Noch tiefer gings nicht

Er landete auf einem Posten, der für einen Staatsanwalt (in dem Fall quasi ein Dienstrang) gerade noch zulässig war. Ein tieferer Fall wäre rechtlich nicht möglich gewesen. Wobei die Bezahlung auf Veranlassung des Ministers gleich bleiben sollte, per sogenannter "Ad-Personam"-Bewertung.

Den Bescheid zu alldem bekam der Beamte erst 1,5 Jahre später. Er bekämpfte ihn (inklusive der Passage zur Bezahlung, die er für unerlaubt hielt) in allen Instanzen und bekam Recht. Inzwischen hat er einen Posten, der seinem alten gleichwertig ist.

Hearing als "Feigenblatt"

All das lässt sich in einer Entscheidung des Bundesverwaltungsgerichts von Sommer 2018 nachlesen. Darin heißt es, das Hearing sei ein "Feigenblatt" fürs Abweichen von der Reihung der Personalkommission gewesen. Die Bedenken des Beamten zur Weiterbezahlung teilte das Gericht. Der damalige Kabinettschef habe nicht erklären können, warum der Minister den Beschwerdeführer nicht zur Ernennung beim Bundespräsidenten vorschlagen hat.

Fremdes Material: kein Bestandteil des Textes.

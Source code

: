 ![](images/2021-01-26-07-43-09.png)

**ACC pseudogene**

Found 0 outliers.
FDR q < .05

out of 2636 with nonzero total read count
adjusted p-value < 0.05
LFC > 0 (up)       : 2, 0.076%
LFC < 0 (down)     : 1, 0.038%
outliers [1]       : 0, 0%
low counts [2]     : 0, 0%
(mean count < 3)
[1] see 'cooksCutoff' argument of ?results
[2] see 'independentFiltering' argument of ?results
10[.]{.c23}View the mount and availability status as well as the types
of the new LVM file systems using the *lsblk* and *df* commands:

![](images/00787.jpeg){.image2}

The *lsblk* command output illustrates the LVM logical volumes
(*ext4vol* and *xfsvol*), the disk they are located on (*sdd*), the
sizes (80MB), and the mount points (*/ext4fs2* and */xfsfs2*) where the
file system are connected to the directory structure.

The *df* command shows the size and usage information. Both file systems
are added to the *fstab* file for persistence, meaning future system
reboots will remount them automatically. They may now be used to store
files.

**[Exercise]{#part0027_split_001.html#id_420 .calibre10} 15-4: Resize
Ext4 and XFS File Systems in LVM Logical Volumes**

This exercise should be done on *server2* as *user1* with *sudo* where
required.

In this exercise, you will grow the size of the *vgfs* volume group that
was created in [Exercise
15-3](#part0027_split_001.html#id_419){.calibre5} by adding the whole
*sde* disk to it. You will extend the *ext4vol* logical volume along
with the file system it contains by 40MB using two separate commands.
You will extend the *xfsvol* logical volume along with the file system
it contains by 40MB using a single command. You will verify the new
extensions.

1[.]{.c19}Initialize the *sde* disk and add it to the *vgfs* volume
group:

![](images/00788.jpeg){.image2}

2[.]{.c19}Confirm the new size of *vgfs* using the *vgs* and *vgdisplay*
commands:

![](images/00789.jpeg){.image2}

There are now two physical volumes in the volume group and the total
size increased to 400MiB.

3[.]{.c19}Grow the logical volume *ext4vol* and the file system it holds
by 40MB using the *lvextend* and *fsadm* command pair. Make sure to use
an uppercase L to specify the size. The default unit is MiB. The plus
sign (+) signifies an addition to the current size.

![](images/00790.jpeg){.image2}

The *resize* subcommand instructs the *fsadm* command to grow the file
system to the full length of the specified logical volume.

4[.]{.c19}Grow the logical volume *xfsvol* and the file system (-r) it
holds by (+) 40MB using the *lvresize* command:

Das Vorgehen des Ministeriums sei "in einem bedenklichen Ausmaß als unsachlich (...) und willkürlich" zu qualifizieren. Das betreffe Abberufung des Beamten wie Zuweisung des neuen Arbeitsplatzes seitens des Ministers. Brandstetter gab keinen Kommentar zu demGeschehen ab. (Renate Graber, Fabian Schmid, 17.4.2021)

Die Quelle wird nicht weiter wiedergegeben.